Introduction

The use of problem and inquiry-based learning approaches to develop skills and competences in physics and mathematics education have been strongly promoted over the past two decades. Recent studies highlight that an integrated approach to STEM education can be effective in supporting students to develop a range of transversal competences such as problem-solving, innovation and creativity, communication, critical thinking, meta-cognitive skills, collaboration, self-regulation, and disciplinary competences (McLoughlin et al., 2020). A central theme in integrated STEM education research is the value of using real-world contexts as a basis for designing ‘authentic’ learning opportunities in the classroom (McLoughlin et al., 2020). The age group of 10-16 years is a critical period for the formation of science aspirations of young children (DeWitt & Archer, 2015).
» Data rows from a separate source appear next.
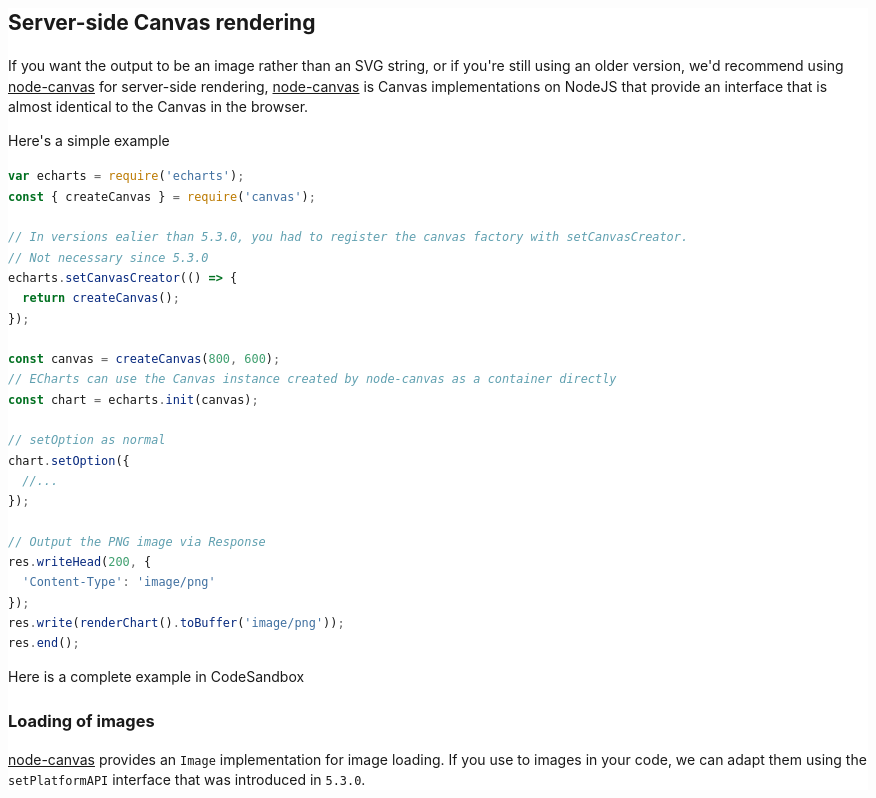 ## Server-side Canvas rendering

If you want the output to be an image rather than an SVG string, or if you're still using an older version, we'd recommend using [node-canvas](https://github.com/Automattic/node-canvas) for server-side rendering, [node-canvas](https://github.com/Automattic/node-canvas) is Canvas implementations on NodeJS that provide an interface that is almost identical to the Canvas in the browser.

Here's a simple example

```ts
var echarts = require('echarts');
const { createCanvas } = require('canvas');

// In versions ealier than 5.3.0, you had to register the canvas factory with setCanvasCreator.
// Not necessary since 5.3.0
echarts.setCanvasCreator(() => {
  return createCanvas();
});

const canvas = createCanvas(800, 600);
// ECharts can use the Canvas instance created by node-canvas as a container directly
const chart = echarts.init(canvas);

// setOption as normal
chart.setOption({
  //...
});

// Output the PNG image via Response
res.writeHead(200, {
  'Content-Type': 'image/png'
});
res.write(renderChart().toBuffer('image/png'));
res.end();
```

Here is a complete example in CodeSandbox

<iframe src="https://codesandbox.io/embed/apache-echarts-canvas-ssr-demo-e340rt?autoresize=1&codemirror=1&fontsize=12& hidenavigation=1&&theme=dark"
     style="width:100%; height:400px; border:0; border-radius: 4px; overflow:hidden;"
     title="heuristic-leftpad-oq23t"
     allow="accelerometer; ambient-light-sensor; camera; encrypted-media; geolocation; gyroscope; hid; microphone; midi; payment; usb; vr; xr- spatial-tracking"
     sandbox="allow-forms allow-modals allow-popups allow-presentation allow-same-origin allow-scripts"
   ></iframe>

### Loading of images

[node-canvas](https://github.com/Automattic/node-canvas) provides an `Image` implementation for image loading. If you use to images in your code, we can adapt them using the `setPlatformAPI` interface that was introduced in `5.3.0`.
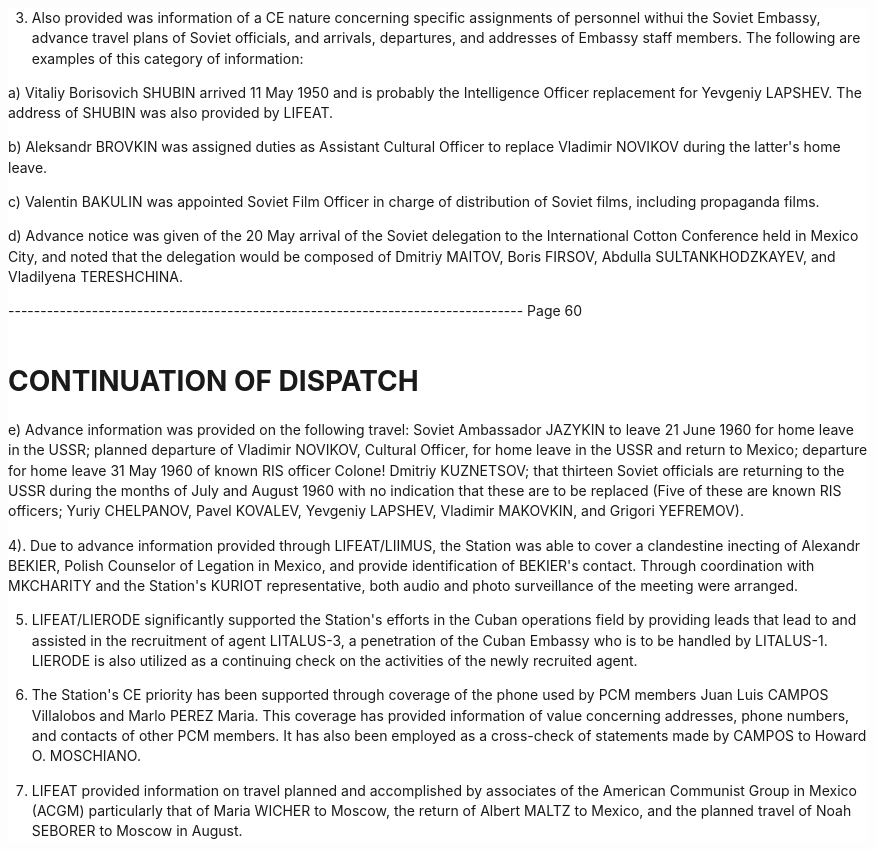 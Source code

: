 3) Also provided was information of a CE nature concerning specific assignments of personnel withui the Soviet Embassy, advance travel plans of Soviet officials, and arrivals, departures, and addresses of Embassy staff members. The following are examples of this category of information:

a) Vitaliy Borisovich SHUBIN arrived 11 May 1950 and is probably the Intelligence Officer replacement for Yevgeniy LAPSHEV. The address of SHUBIN was also provided by LIFEAT.

b) Aleksandr BROVKIN was assigned duties as Assistant Cultural Officer to replace Vladimir NOVIKOV during the latter's home leave.

c) Valentin BAKULIN was appointed Soviet Film Officer in charge of distribution of Soviet films, including propaganda films.

d) Advance notice was given of the 20 May arrival of the Soviet delegation to the International Cotton Conference held in Mexico City, and noted that the delegation would be composed of Dmitriy MAITOV, Boris FIRSOV, Abdulla SULTANKHODZKAYEV, and Vladilyena TERESHCHINA.


-------------------------------------------------------------------------------- Page 60

# CONTINUATION OF DISPATCH

e) Advance information was provided on the following
travel: Soviet Ambassador JAZYKIN to leave 21 June 1960 for home leave in
the USSR; planned departure of Vladimir NOVIKOV, Cultural Officer, for home
leave in the USSR and return to Mexico; departure for home leave 31 May 1960
of known RIS officer Colone! Dmitriy KUZNETSOV; that thirteen Soviet officials
are returning to the USSR during the months of July and August 1960 with no
indication that these are to be replaced (Five of these are known RIS officers;
Yuriy CHELPANOV, Pavel KOVALEV, Yevgeniy LAPSHEV, Vladimir MAKOVKIN,
and Grigori YEFREMOV).

4). Due to advance information provided through LIFEAT/LIIMUS,
the Station was able to cover a clandestine inecting of Alexandr BEKIER, Polish
Counselor of Legation in Mexico, and provide identification of BEKIER's contact.
Through coordination with MKCHARITY and the Station's KURIOT representative,
both audio and photo surveillance of the meeting were arranged.

5) LIFEAT/LIERODE significantly supported the Station's
   efforts in the Cuban operations field by providing leads that lead to and assisted
   in the recruitment of agent LITALUS-3, a penetration of the Cuban Embassy who
   is to be handled by LITALUS-1. LIERODE is also utilized as a continuing check
   on the activities of the newly recruited agent.

6) The Station's CE priority has been supported through coverage
   of the phone used by PCM members Juan Luis CAMPOS Villalobos and Marlo PEREZ
   Maria. This coverage has provided information of value concerning addresses,
   phone numbers, and contacts of other PCM members. It has also been employed
   as a cross-check of statements made by CAMPOS to Howard O. MOSCHIANO.

7) LIFEAT provided information on travel planned and
   accomplished by associates of the American Communist Group in Mexico (ACGM)
   particularly that of Maria WICHER to Moscow, the return of Albert MALTZ to
   Mexico, and the planned travel of Noah SEBORER to Moscow in August.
This is also the age when students undertake several educational transitions, including transitions across school systems (e.g., primary level to second level), transitions between teachers, transitions across subjects (e.g., moving from a general science curriculum to a specialised physics curriculum).  A systematic review of research on science and mathematics transitions noted that the experiences of transition, if negative, may impact not only on students’ academic performance but also strongly associate with the development of their scientific identities and their aspirations for scientific careers (Kaur et.al., 2022a). The review highlighted that a lack of communication and collaboration between teachers is a key factor that influences students’ experiences of science learning across primary-secondary transitions. The approach presented below proposes one way in which teachers can work collaboratively to design rich tasks for their classrooms.

Task Description

Here, we present a framework for supporting teachers in co-designing rich tasks. It is presented in the context of a problem where students are asked to calculate the volume of a cylinder.

To support teachers in codesigning rich tasks in physics and mathematics, a structured approach via the six-step SAMRII (Solve, Anticipate, Modify, Reflect, Implement, Inquire) model is presented. The SAMRII model offers a structured approach to designing rich tasks for differentiated instruction. This is a collaborative task for teachers, allowing them to adapt and co-design a rich task suitable for the contexts in which they work.